--- PROBLEM DETAILS ---
With the pictures left out, write out the records verbatim.

Data entries
[Start of Attachment]
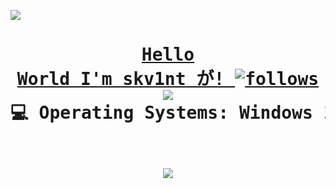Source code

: <a href=""><pre><img src="https://user-images.githubusercontent.com/73097560/115834477-dbab4500-a447-11eb-908a-139a6edaec5c.gif"><h1 align="center">Hello World
I'm skv1nt が!
[![follows](https://img.shields.io/github/followers/jm0x0?style=social)](https://python.org/)
<img src="https://user-images.githubusercontent.com/73097560/115834477-dbab4500-a447-11eb-908a-139a6edaec5c.gif">
💻 Operating Systems:
Windows 10 hrs 47 mins 100.0%

<img src="https://user-images.githubusercontent.com/73097560/115834477-dbab4500-a447-11eb-908a-139a6edaec5c.gif">


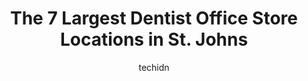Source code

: ---
layout: ampstory
image: https://i0.wp.com/www.auto.or.id/wp-content/uploads/2023/06/aberdeen-dental-0-st-johns-1686325334.jpeg?resize=640,853
author: techidn
featured: false
description: St. Johns, Newfoundland and Labrador, Canada is a haven for Dentist Office enthusiasts, boasting an impressive array of 7 top-notch establishments. Whether youre a seasoned connoisseur or 
title: The 7 Largest Dentist Office Store Locations in St. Johns
cover:
   title: The 7 Largest Dentist Office Store Locations in St. Johns
   subtitle: AUTO.OR.ID
   background: https://www.auto.or.id/wp-content/uploads/2023/06/aberdeen-dental-0-st-johns-1686325334.jpeg

pages: 
 - layout: thirds
   top: <h1>#1 Summerville Dental Office</h1>
   bottom: "<p>Best dentist I have ever been to, Ive been a patient for about a year now and every time I come in for an appointment everyone is always super welcoming and you can in</p>"
   background: https://www.auto.or.id/wp-content/uploads/2023/06/aberdeen-dental-1-st-johns-1686325335.jpeg
   backgroundblur: true
 - layout: thirds
   top: <h1>#2 CBS Dental</h1>
   bottom: "<p>2645 Topsail Rd, Conception Bay South, NL A1W 5T2, Canada</p>"
   background: https://www.auto.or.id/wp-content/uploads/2023/06/aberdeen-dental-2-st-johns-1686325336.jpeg
   cta:
      link: https://www.auto.or.id/the-7-largest-dentist-office-store-locations-in-st-johns/
      text: The 7 Largest Dentist Office Store Locations in St. Johns
 - layout: thirds
   top: <h1>#3 Village Dental Office</h1>
   bottom: "<p>430 Topsail Rd, St. Johns, NL A1E 4N1, Canada</p>"
   background: https://images.unsplash.com/photo-1493238792000-8113da705763?ixlib=rb-4.0.3&ixid=MnwxMjA3fDB8MHxwaG90by1wYWdlfHx8fGVufDB8fHx8&auto=format&fit=crop&w=640&h=853&q=80
   cta:
      link: https://www.auto.or.id/the-7-largest-dentist-office-store-locations-in-st-johns/
      text: The 7 Largest Dentist Office Store Locations in St. Johns
 - layout: thirds
   top: <h1>#4 First Street Dental</h1>
   bottom: "<p>9 First St, Mount Pearl, NL A1N 1X6, Canada</p>"
   background: https://images.unsplash.com/photo-1515674447568-09bbb507b96c?ixlib=rb-4.0.3&ixid=MnwxMjA3fDB8MHxwaG90by1wYWdlfHx8fGVufDB8fHx8&auto=format&fit=crop&w=640&h=853&q=80
   cta:
      link: https://www.auto.or.id/the-7-largest-dentist-office-store-locations-in-st-johns/
      text: The 7 Largest Dentist Office Store Locations in St. Johns
 - layout: thirds
   top: <h1>#5 East End Dental</h1>
   bottom: "<p>65 White Rose Drive, St. Johns, NL A1A 0H5, Canada</p>"
   background: https://images.unsplash.com/photo-1578659242540-6f036471ca61?ixlib=rb-4.0.3&ixid=MnwxMjA3fDB8MHxwaG90by1wYWdlfHx8fGVufDB8fHx8&auto=format&fit=crop&w=640&h=853&q=80
   cta:
      link: https://www.auto.or.id/the-7-largest-dentist-office-store-locations-in-st-johns/
      text: The 7 Largest Dentist Office Store Locations in St. Johns
 - layout: thirds
   top: <h1>#6 Majors Path Dentistry</h1>
   bottom: "<p>255 Majors Path, St. Johns, NL A1A 0L5, Canada</p>"
   background: https://images.unsplash.com/photo-1503376780353-7e6692767b70?ixlib=rb-4.0.3&ixid=MnwxMjA3fDB8MHxwaG90by1wYWdlfHx8fGVufDB8fHx8&auto=format&fit=crop&w=640&h=853&q=80
   cta:
      link: https://www.auto.or.id/the-7-largest-dentist-office-store-locations-in-st-johns/
      text: The 7 Largest Dentist Office Store Locations in St. Johns
 - layout: thirds
   top: <h1>#7 Signature Dental</h1>
   bottom: "<p>890 Topsail Rd, Mount Pearl, NL A1N 3J9, Canada</p>"
   background: https://images.unsplash.com/photo-1553440569-bcc63803a83d?ixlib=rb-4.0.3&ixid=MnwxMjA3fDB8MHxwaG90by1wYWdlfHx8fGVufDB8fHx8&auto=format&fit=crop&w=640&h=853&q=80
   cta:
      link: https://www.auto.or.id/the-7-largest-dentist-office-store-locations-in-st-johns/
      text: The 7 Largest Dentist Office Store Locations in St. Johns
 - layout: thirds
   middle: Continue reading...
   background: https://images.unsplash.com/photo-1536700503339-1e4b06520771?ixlib=rb-4.0.3&ixid=MnwxMjA3fDB8MHxwaG90by1wYWdlfHx8fGVufDB8fHx8&auto=format&fit=crop&w=640&h=853&q=80
   cta:
      link: https://www.auto.or.id/the-7-largest-dentist-office-store-locations-in-st-johns/
      text: The 7 Largest Dentist Office Store Locations in St. Johns

---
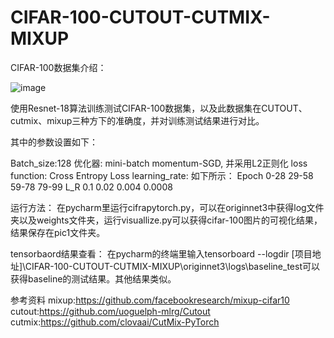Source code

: # CIFAR-100-CUTOUT-CUTMIX-MIXUP
CIFAR-100数据集介绍：

![image](https://user-images.githubusercontent.com/83007344/168309761-376b9fad-74b7-407d-b2b9-c4048a98521c.png)




使用Resnet-18算法训练测试CIFAR-100数据集，以及此数据集在CUTOUT、cutmix、mixup三种方下的准确度，并对训练测试结果进行对比。

其中的参数设置如下：

Batch_size:128
优化器: mini-batch momentum-SGD, 并采用L2正则化
loss function: Cross Entropy Loss
learning_rate: 如下所示：
Epoch    0-28    29-58   59-78   79-99
L_R      0.1     0.02    0.004   0.0008

运行方法：
在pycharm里运行cifrapytorch.py，可以在originnet3中获得log文件夹以及weights文件夹，运行visuallize.py可以获得cifar-100图片的可视化结果，结果保存在pic1文件夹。

tensorbaord结果查看：
在pycharm的终端里输入tensorboard --logdir [项目地址]\CIFAR-100-CUTOUT-CUTMIX-MIXUP\originnet3\logs\baseline_test可以获得baseline的测试结果。其他结果类似。

 
参考资料
mixup:https://github.com/facebookresearch/mixup-cifar10
cutout:https://github.com/uoguelph-mlrg/Cutout
cutmix:https://github.com/clovaai/CutMix-PyTorch
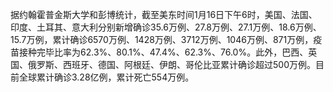 据约翰霍普金斯大学和彭博统计，截至美东时间1月16日下午6时，美国、法国、印度、土耳其、意大利分别新增确诊35.6万例、27.8万例、27.1万例、18.6万例、15.7万例，累计确诊6570万例、1428万例、3712万例、1046万例、871万例，疫苗接种完毕比率为62.3%、80.1%、47.4%、62.3%、76.0%。此外，巴西、英国、俄罗斯、西班牙、德国、阿根廷、伊朗、哥伦比亚累计确诊超过500万例。目前全球累计确诊3.28亿例，累计死亡554万例。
[End of Attachment]
--- EXPECTED ANSWER ---
Source code

: <a href=""><pre><img src="https://user-images.githubusercontent.com/73097560/115834477-dbab4500-a447-11eb-908a-139a6edaec5c.gif"><h1 align="center">Hello World
I'm skv1nt が!
[![follows](https://img.shields.io/github/followers/jm0x0?style=social)](https://python.org/)
<img src="https://user-images.githubusercontent.com/73097560/115834477-dbab4500-a447-11eb-908a-139a6edaec5c.gif">
💻 Operating Systems:
Windows 10 hrs 47 mins 100.0%

<img src="https://user-images.githubusercontent.com/73097560/115834477-dbab4500-a447-11eb-908a-139a6edaec5c.gif">


Source code

: ---
layout: ampstory
image: https://i0.wp.com/www.auto.or.id/wp-content/uploads/2023/06/aberdeen-dental-0-st-johns-1686325334.jpeg?resize=640,853
author: techidn
featured: false
description: St. Johns, Newfoundland and Labrador, Canada is a haven for Dentist Office enthusiasts, boasting an impressive array of 7 top-notch establishments. Whether youre a seasoned connoisseur or 
title: The 7 Largest Dentist Office Store Locations in St. Johns
cover:
   title: The 7 Largest Dentist Office Store Locations in St. Johns
   subtitle: AUTO.OR.ID
   background: https://www.auto.or.id/wp-content/uploads/2023/06/aberdeen-dental-0-st-johns-1686325334.jpeg

pages: 
 - layout: thirds
   top: <h1>#1 Summerville Dental Office</h1>
   bottom: "<p>Best dentist I have ever been to, Ive been a patient for about a year now and every time I come in for an appointment everyone is always super welcoming and you can in</p>"
   background: https://www.auto.or.id/wp-content/uploads/2023/06/aberdeen-dental-1-st-johns-1686325335.jpeg
   backgroundblur: true
 - layout: thirds
   top: <h1>#2 CBS Dental</h1>
   bottom: "<p>2645 Topsail Rd, Conception Bay South, NL A1W 5T2, Canada</p>"
   background: https://www.auto.or.id/wp-content/uploads/2023/06/aberdeen-dental-2-st-johns-1686325336.jpeg
   cta:
      link: https://www.auto.or.id/the-7-largest-dentist-office-store-locations-in-st-johns/
      text: The 7 Largest Dentist Office Store Locations in St. Johns
 - layout: thirds
   top: <h1>#3 Village Dental Office</h1>
   bottom: "<p>430 Topsail Rd, St. Johns, NL A1E 4N1, Canada</p>"
   background: https://images.unsplash.com/photo-1493238792000-8113da705763?ixlib=rb-4.0.3&ixid=MnwxMjA3fDB8MHxwaG90by1wYWdlfHx8fGVufDB8fHx8&auto=format&fit=crop&w=640&h=853&q=80
   cta:
      link: https://www.auto.or.id/the-7-largest-dentist-office-store-locations-in-st-johns/
      text: The 7 Largest Dentist Office Store Locations in St. Johns
 - layout: thirds
   top: <h1>#4 First Street Dental</h1>
   bottom: "<p>9 First St, Mount Pearl, NL A1N 1X6, Canada</p>"
   background: https://images.unsplash.com/photo-1515674447568-09bbb507b96c?ixlib=rb-4.0.3&ixid=MnwxMjA3fDB8MHxwaG90by1wYWdlfHx8fGVufDB8fHx8&auto=format&fit=crop&w=640&h=853&q=80
   cta:
      link: https://www.auto.or.id/the-7-largest-dentist-office-store-locations-in-st-johns/
      text: The 7 Largest Dentist Office Store Locations in St. Johns
 - layout: thirds
   top: <h1>#5 East End Dental</h1>
   bottom: "<p>65 White Rose Drive, St. Johns, NL A1A 0H5, Canada</p>"
   background: https://images.unsplash.com/photo-1578659242540-6f036471ca61?ixlib=rb-4.0.3&ixid=MnwxMjA3fDB8MHxwaG90by1wYWdlfHx8fGVufDB8fHx8&auto=format&fit=crop&w=640&h=853&q=80
   cta:
      link: https://www.auto.or.id/the-7-largest-dentist-office-store-locations-in-st-johns/
      text: The 7 Largest Dentist Office Store Locations in St. Johns
 - layout: thirds
   top: <h1>#6 Majors Path Dentistry</h1>
   bottom: "<p>255 Majors Path, St. Johns, NL A1A 0L5, Canada</p>"
   background: https://images.unsplash.com/photo-1503376780353-7e6692767b70?ixlib=rb-4.0.3&ixid=MnwxMjA3fDB8MHxwaG90by1wYWdlfHx8fGVufDB8fHx8&auto=format&fit=crop&w=640&h=853&q=80
   cta:
      link: https://www.auto.or.id/the-7-largest-dentist-office-store-locations-in-st-johns/
      text: The 7 Largest Dentist Office Store Locations in St. Johns
 - layout: thirds
   top: <h1>#7 Signature Dental</h1>
   bottom: "<p>890 Topsail Rd, Mount Pearl, NL A1N 3J9, Canada</p>"
   background: https://images.unsplash.com/photo-1553440569-bcc63803a83d?ixlib=rb-4.0.3&ixid=MnwxMjA3fDB8MHxwaG90by1wYWdlfHx8fGVufDB8fHx8&auto=format&fit=crop&w=640&h=853&q=80
   cta:
      link: https://www.auto.or.id/the-7-largest-dentist-office-store-locations-in-st-johns/
      text: The 7 Largest Dentist Office Store Locations in St. Johns
 - layout: thirds
   middle: Continue reading...
   background: https://images.unsplash.com/photo-1536700503339-1e4b06520771?ixlib=rb-4.0.3&ixid=MnwxMjA3fDB8MHxwaG90by1wYWdlfHx8fGVufDB8fHx8&auto=format&fit=crop&w=640&h=853&q=80
   cta:
      link: https://www.auto.or.id/the-7-largest-dentist-office-store-locations-in-st-johns/
      text: The 7 Largest Dentist Office Store Locations in St. Johns

---
Source code

: # CIFAR-100-CUTOUT-CUTMIX-MIXUP
CIFAR-100数据集介绍：

![image](https://user-images.githubusercontent.com/83007344/168309761-376b9fad-74b7-407d-b2b9-c4048a98521c.png)




使用Resnet-18算法训练测试CIFAR-100数据集，以及此数据集在CUTOUT、cutmix、mixup三种方下的准确度，并对训练测试结果进行对比。

其中的参数设置如下：

Batch_size:128
优化器: mini-batch momentum-SGD, 并采用L2正则化
loss function: Cross Entropy Loss
learning_rate: 如下所示：
Epoch    0-28    29-58   59-78   79-99
L_R      0.1     0.02    0.004   0.0008

运行方法：
在pycharm里运行cifrapytorch.py，可以在originnet3中获得log文件夹以及weights文件夹，运行visuallize.py可以获得cifar-100图片的可视化结果，结果保存在pic1文件夹。

tensorbaord结果查看：
在pycharm的终端里输入tensorboard --logdir [项目地址]\CIFAR-100-CUTOUT-CUTMIX-MIXUP\originnet3\logs\baseline_test可以获得baseline的测试结果。其他结果类似。

 
参考资料
mixup:https://github.com/facebookresearch/mixup-cifar10
cutout:https://github.com/uoguelph-mlrg/Cutout
cutmix:https://github.com/clovaai/CutMix-PyTorch
 据约翰霍普金斯大学和彭博统计，截至美东时间1月16日下午6时，美国、法国、印度、土耳其、意大利分别新增确诊35.6万例、27.8万例、27.1万例、18.6万例、15.7万例，累计确诊6570万例、1428万例、3712万例、1046万例、871万例，疫苗接种完毕比率为62.3%、80.1%、47.4%、62.3%、76.0%。此外，巴西、英国、俄罗斯、西班牙、德国、阿根廷、伊朗、哥伦比亚累计确诊超过500万例。目前全球累计确诊3.28亿例，累计死亡554万例。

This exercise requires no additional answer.